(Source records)
:::

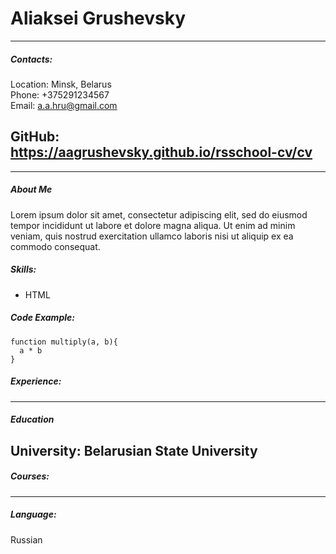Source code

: # Aliaksei Grushevsky
---
##### Contacts:
Location: Minsk, Belarus <br>
Phone: +375291234567 <br>
Email: a.a.hru@gmail.com <br>
## GitHub: https://aagrushevsky.github.io/rsschool-cv/cv
---
##### About Me
Lorem ipsum dolor sit amet, consectetur adipiscing elit, sed do eiusmod tempor incididunt ut labore et dolore magna aliqua. Ut enim ad minim veniam, quis nostrud exercitation ullamco laboris nisi ut aliquip ex ea commodo consequat.
##### Skills:
- HTML
##### Code Example:
```
function multiply(a, b){
  a * b
}
```
##### Experience:
---
##### Education
University: Belarusian State University
---
##### Courses:
---
##### Language:
Russian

:::

Requirement: With every picture removed, give the entries above again exactly.

Task result:
Source code

: # Aliaksei Grushevsky
---
##### Contacts:
Location: Minsk, Belarus <br>
Phone: +375291234567 <br>
Email: a.a.hru@gmail.com <br>
## GitHub: https://aagrushevsky.github.io/rsschool-cv/cv
---
##### About Me
Lorem ipsum dolor sit amet, consectetur adipiscing elit, sed do eiusmod tempor incididunt ut labore et dolore magna aliqua. Ut enim ad minim veniam, quis nostrud exercitation ullamco laboris nisi ut aliquip ex ea commodo consequat.
##### Skills:
- HTML
##### Code Example:
```
function multiply(a, b){
  a * b
}
```
##### Experience:
---
##### Education
University: Belarusian State University
---
##### Courses:
---
##### Language:
Russian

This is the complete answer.